When the word "Contributions" shows up in a line of the data below, copy that whole line.
——————
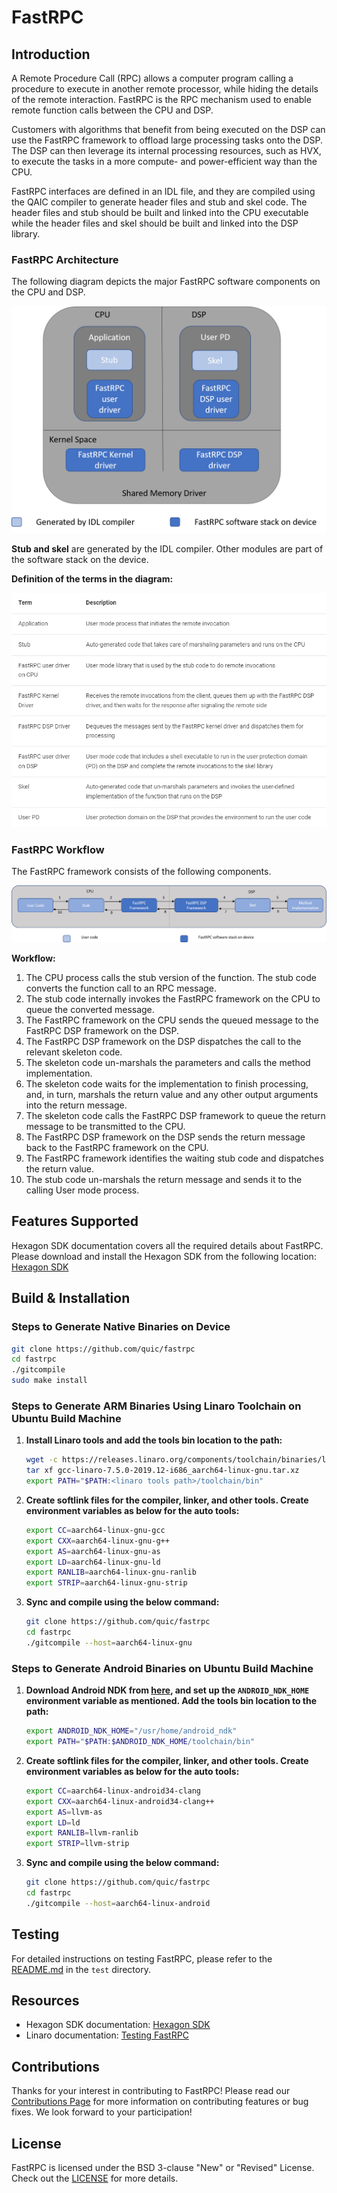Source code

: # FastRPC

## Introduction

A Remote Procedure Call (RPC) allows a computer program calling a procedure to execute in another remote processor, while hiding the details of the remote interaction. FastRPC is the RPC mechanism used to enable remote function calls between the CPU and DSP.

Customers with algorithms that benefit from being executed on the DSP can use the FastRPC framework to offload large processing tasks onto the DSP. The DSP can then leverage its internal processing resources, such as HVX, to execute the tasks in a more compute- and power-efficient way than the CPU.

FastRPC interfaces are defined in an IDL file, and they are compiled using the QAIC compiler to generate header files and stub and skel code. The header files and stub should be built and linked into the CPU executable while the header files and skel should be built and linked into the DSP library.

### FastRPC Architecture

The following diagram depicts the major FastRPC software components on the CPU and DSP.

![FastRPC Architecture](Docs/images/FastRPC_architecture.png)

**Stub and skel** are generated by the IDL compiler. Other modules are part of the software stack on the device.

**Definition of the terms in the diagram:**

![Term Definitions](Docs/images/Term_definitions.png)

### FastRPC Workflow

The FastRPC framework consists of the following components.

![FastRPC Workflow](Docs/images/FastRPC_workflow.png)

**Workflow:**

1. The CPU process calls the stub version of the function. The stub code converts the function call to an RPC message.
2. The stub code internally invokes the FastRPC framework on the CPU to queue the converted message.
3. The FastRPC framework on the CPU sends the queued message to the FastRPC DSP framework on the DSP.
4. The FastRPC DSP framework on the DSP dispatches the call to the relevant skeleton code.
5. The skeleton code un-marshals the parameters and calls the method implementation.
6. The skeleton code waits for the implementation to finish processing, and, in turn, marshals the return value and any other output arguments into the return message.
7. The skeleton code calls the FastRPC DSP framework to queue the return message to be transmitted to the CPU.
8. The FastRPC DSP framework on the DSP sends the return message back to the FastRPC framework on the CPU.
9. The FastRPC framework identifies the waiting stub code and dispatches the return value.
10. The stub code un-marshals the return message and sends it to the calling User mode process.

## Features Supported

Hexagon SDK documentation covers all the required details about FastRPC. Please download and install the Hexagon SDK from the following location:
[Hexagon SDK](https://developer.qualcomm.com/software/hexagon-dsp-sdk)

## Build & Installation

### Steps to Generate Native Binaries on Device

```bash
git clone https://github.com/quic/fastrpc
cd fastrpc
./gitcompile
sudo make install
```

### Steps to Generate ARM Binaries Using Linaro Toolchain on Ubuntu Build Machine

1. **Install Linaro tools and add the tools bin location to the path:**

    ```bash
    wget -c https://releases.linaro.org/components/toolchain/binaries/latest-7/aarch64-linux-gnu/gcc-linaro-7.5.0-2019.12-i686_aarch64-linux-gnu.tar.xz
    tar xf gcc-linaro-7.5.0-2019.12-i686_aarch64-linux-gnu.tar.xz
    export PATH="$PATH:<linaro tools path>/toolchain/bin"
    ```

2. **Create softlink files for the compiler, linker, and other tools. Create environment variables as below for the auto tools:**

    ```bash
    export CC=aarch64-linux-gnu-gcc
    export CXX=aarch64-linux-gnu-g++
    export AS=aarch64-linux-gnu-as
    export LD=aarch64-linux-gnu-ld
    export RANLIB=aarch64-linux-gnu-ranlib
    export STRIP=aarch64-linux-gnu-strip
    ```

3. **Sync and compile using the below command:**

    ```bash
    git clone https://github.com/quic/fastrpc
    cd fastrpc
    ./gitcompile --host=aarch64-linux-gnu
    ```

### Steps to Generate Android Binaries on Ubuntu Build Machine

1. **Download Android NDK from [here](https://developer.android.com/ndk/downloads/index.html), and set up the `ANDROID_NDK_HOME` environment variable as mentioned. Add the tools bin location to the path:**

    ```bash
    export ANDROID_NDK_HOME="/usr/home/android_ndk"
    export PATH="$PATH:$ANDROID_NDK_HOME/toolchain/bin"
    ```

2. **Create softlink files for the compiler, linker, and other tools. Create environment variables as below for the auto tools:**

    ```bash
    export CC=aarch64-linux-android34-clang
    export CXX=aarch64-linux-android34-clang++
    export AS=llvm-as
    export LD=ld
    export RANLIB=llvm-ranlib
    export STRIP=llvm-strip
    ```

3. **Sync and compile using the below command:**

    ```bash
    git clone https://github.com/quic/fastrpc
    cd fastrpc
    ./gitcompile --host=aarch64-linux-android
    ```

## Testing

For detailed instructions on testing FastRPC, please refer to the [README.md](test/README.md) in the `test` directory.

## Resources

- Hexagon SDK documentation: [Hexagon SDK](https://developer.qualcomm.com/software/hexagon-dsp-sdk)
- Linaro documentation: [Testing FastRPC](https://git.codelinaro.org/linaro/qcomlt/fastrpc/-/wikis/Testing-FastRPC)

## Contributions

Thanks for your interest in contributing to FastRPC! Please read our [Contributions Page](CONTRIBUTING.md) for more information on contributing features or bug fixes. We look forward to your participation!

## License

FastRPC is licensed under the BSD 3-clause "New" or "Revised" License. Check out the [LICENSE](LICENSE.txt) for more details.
——————
=== RESPONSE ===
## Contributions
Thanks for your interest in contributing to FastRPC! Please read our [Contributions Page](CONTRIBUTING.md) for more information on contributing features or bug fixes. We look forward to your participation!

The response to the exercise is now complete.